== PROBLEM ==
Your task is to count the lines of the entries below that include the word "github" and to give only the resulting number.

Stored data

------------------------------

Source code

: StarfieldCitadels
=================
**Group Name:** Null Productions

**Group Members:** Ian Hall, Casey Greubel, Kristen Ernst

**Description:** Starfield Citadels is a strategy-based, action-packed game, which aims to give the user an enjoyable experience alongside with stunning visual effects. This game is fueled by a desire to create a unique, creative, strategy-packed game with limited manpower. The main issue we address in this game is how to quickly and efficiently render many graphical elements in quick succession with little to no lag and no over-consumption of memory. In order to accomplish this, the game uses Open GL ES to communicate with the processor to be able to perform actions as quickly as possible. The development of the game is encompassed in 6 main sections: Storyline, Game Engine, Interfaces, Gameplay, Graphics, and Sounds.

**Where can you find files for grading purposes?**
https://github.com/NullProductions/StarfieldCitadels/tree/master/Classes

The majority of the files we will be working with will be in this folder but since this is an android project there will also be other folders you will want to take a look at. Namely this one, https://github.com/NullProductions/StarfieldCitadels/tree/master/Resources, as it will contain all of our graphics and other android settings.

------------------------------

== EXERCISE ANSWER ==
2